É pelos laços e embates entre pai e filho que o diretor e seu corroteirista, Zepedro Gollo, organizam o filme. Brando, como é chamado, é obrigado a se hospedar num dos pequenos cômodos da casa do pai, nos fundos do drive-in, obrigando o deslocamento da operadora cinematográfica Paula (Fernanda Rocha), a projecionista. Os dias do rapaz se dividem entre o hospital com a mãe e observar a decadência do cinema do pai.

Mesmo com pouco movimento – “só serve como motel a céu aberto”, diz um personagem –, Almeida não desiste de seu drive-in. Faz esquemas com o amigo que agora é dono de uma rede de cinemas de shopping e peita um político (Zécarlos Machado) que quer tomar o imenso espaço. Almeida e sua trupe – que inclui o bilheteiro/faxineiro Zé (Chico Sant'anna), no entanto, resistem bravamente.

O vazio do imenso estacionamento do cinema contrasta com o excesso de pacientes no hospital, inclusive em seus corredores. São os contrastes que convergem para a agonia: do cinema e de Fátima, diagnosticada com uma doença incurável.

Nesse momento, “O Último Cine Drive-In” poderia virar um filme de lágrimas, mas o diretor e seu roteirista sabem como ser emotivos sem cair na pieguice, tratando o drama humano de forma delicada e honesta.

Há, é claro, uma homenagem ao próprio cinema – não apenas no nome do protagonista, como nos pôsteres espalhados pelo escritório e a casa de Almeida, além da trilha sonora com temas que lembram faroestes. Mas o que o longa aponta é o poder de transformação e união da arte. Apenas o próprio cinema poderá salvar o drive-in da extinção, assim como aproximar pai e filho e confortar a mãe.

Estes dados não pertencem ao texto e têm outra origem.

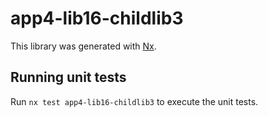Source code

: # app4-lib16-childlib3

This library was generated with [Nx](https://nx.dev).

## Running unit tests

Run `nx test app4-lib16-childlib3` to execute the unit tests.
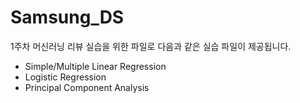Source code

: # Samsung_DS

 1주차 머신러닝 리뷰 실습을 위한 파일로 다음과 같은 실습 파일이 제공됩니다.

 - Simple/Multiple Linear Regression
 - Logistic Regression
 - Principal Component Analysis
 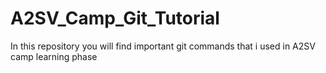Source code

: # A2SV_Camp_Git_Tutorial
In this repository you will find important git commands that i used in A2SV camp learning phase

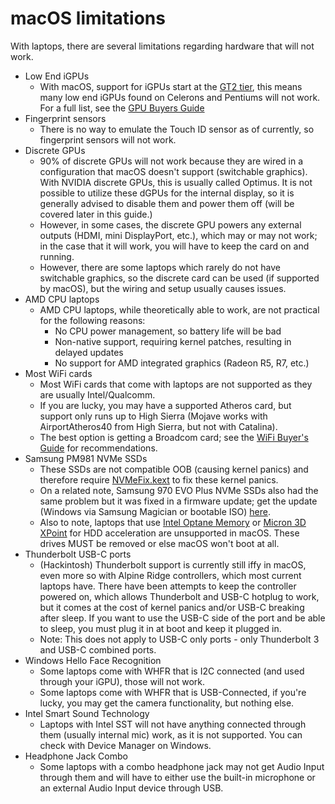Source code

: # macOS limitations

With laptops, there are several limitations regarding hardware that will not work.

* Low End iGPUs
  * With macOS, support for iGPUs start at the [GT2 tier](https://en.wikipedia.org/wiki/Intel_Graphics_Technology), this means many low end iGPUs found on Celerons and Pentiums will not work. For a full list, see the [GPU Buyers Guide](https://khronokernel-3.gitbook.io/catalina-gpu-buyers-guide/)
* Fingerprint sensors
  * There is no way to emulate the Touch ID sensor as of currently, so fingerprint sensors will not work.
* Discrete GPUs
  * 90% of discrete GPUs will not work because they are wired in a configuration that macOS doesn't support (switchable graphics). With NVIDIA discrete GPUs, this is usually called Optimus. It is not possible to utilize these dGPUs for the internal display, so it is generally advised to disable them and power them off (will be covered later in this guide.)
  * However, in some cases, the discrete GPU powers any external outputs (HDMI, mini DisplayPort, etc.), which may or may not work; in the case that it will work, you will have to keep the card on and running.
  * However, there are some laptops which rarely do not have switchable graphics, so the discrete card can be used (if supported by macOS), but the wiring and setup usually causes issues.
* AMD CPU laptops
  * AMD CPU laptops, while theoretically able to work, are not practical for the following reasons:
    * No CPU power management, so battery life will be bad
    * Non-native support, requiring kernel patches, resulting in delayed updates
    * No support for AMD integrated graphics (Radeon R5, R7, etc.)
* Most WiFi cards
  * Most WiFi cards that come with laptops are not supported as they are usually Intel/Qualcomm.
  * If you are lucky, you may have a supported Atheros card, but support only runs up to High Sierra (Mojave works with AirportAtheros40 from High Sierra, but not with Catalina).
  * The best option is getting a Broadcom card; see the [WiFi Buyer's Guide](https://wifi.dortania.ml/) for recommendations.
* Samsung PM981 NVMe SSDs
  * These SSDs are not compatible OOB (causing kernel panics) and therefore require [NVMeFix.kext](https://github.com/acidanthera/NVMeFix/releases) to fix these kernel panics.
  * On a related note, Samsung 970 EVO Plus NVMe SSDs also had the same problem but it was fixed in a firmware update; get the update (Windows via Samsung Magician or bootable ISO) [here](https://www.samsung.com/semiconductor/minisite/ssd/download/tools/).
  * Also to note, laptops that use [Intel Optane Memory](https://www.intel.com/content/www/us/en/architecture-and-technology/optane-memory.html) or [Micron 3D XPoint](https://www.micron.com/products/advanced-solutions/3d-xpoint-technology) for HDD acceleration are unsupported in macOS. These drives MUST be removed or else macOS won't boot at all.
* Thunderbolt USB-C ports
  * (Hackintosh) Thunderbolt support is currently still iffy in macOS, even more so with Alpine Ridge controllers, which most current laptops have. There have been attempts to keep the controller powered on, which allows Thunderbolt and USB-C hotplug to work, but it comes at the cost of kernel panics and/or USB-C breaking after sleep. If you want to use the USB-C side of the port and be able to sleep, you must plug it in at boot and keep it plugged in.
  * Note: This does not apply to USB-C only ports - only Thunderbolt 3 and USB-C combined ports.
* Windows Hello Face Recognition
  * Some laptops come with WHFR that is I2C connected (and used through your iGPU), those will not work.
  * Some laptops come with WHFR that is USB-Connected, if you're lucky, you may get the camera functionality, but nothing else.
* Intel Smart Sound Technology
  * Laptops with Intel SST will not have anything connected through them (usually internal mic) work, as it is not supported. You can check with Device Manager on Windows.
* Headphone Jack Combo
  * Some laptops with a combo headphone jack may not get Audio Input through them and will have to either use the built-in microphone or an external Audio Input device through USB.
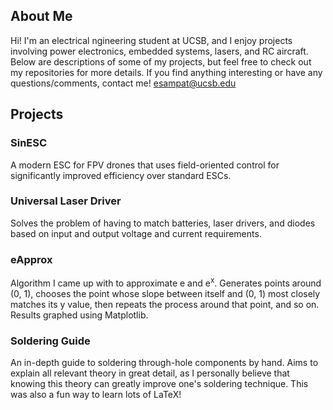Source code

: ## About Me
Hi! I'm an electrical ngineering student at UCSB, and I enjoy projects involving power electronics, embedded systems, lasers, and RC aircraft. Below are descriptions of some of my projects, but feel free to check out my repositories for more details. If you find anything interesting or have any questions/comments, contact me! esampat@ucsb.edu

## Projects

### SinESC
A modern ESC for FPV drones that uses field-oriented control for significantly improved efficiency over standard ESCs.

### Universal Laser Driver
Solves the problem of having to match batteries, laser drivers, and diodes based on input and output voltage and current requirements.

### eApprox
Algorithm I came up with to approximate e and e<sup>x</sup>. Generates points around (0, 1), chooses the point whose slope between itself and (0, 1) most closely matches its y value, then repeats the process around that point, and so on. Results graphed using Matplotlib.

### Soldering Guide
An in-depth guide to soldering through-hole components by hand. Aims to explain all relevant theory in great detail, as I personally believe that knowing this theory can greatly improve one's soldering technique. This was also a fun way to learn lots of LaTeX!

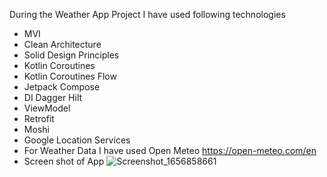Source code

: During the Weather App Project I have used following technologies

- MVI
- Clean Architecture
- Solid Design Principles
- Kotlin Coroutines
- Kotlin Coroutines Flow
- Jetpack Compose
- DI Dagger Hilt
- ViewModel
- Retrofit
- Moshi
- Google Location Services
- For Weather Data I have used Open Meteo https://open-meteo.com/en
- Screen shot of App ![Screenshot_1656858661](https://user-images.githubusercontent.com/10762650/177044980-be12c3fa-6b76-4520-9718-56ea7fea041c.png)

No escritório/casa de Almeida há diversos pôsteres nas paredes – desde os mais óbvios (alguns com Marlon Brando e “Cinema Paradiso”) até um que é recorrente nas cenas, e chama a atenção: “As Invasões Bárbaras”, do canadense Denys Arcand. O longa, de 2003, fala do enfraquecimento das utopias da geração de 1960, diante da ascensão do neoliberalismo, entre outras coisas. Um grupo de homens e mulheres discute os seus sonhos e fracassos. A referência que o longa brasileiro parece buscar está exatamente no movimento contrário – o de celebrar o direito de sonhar.

A resistência de Almeida diante das pressões emocionais, econômicas e políticas é uma vitória da persistência e, por que não?, da utopia. Sua insistência em acreditar transforma os seus não-lugares em campos povoados pelas possibilidades.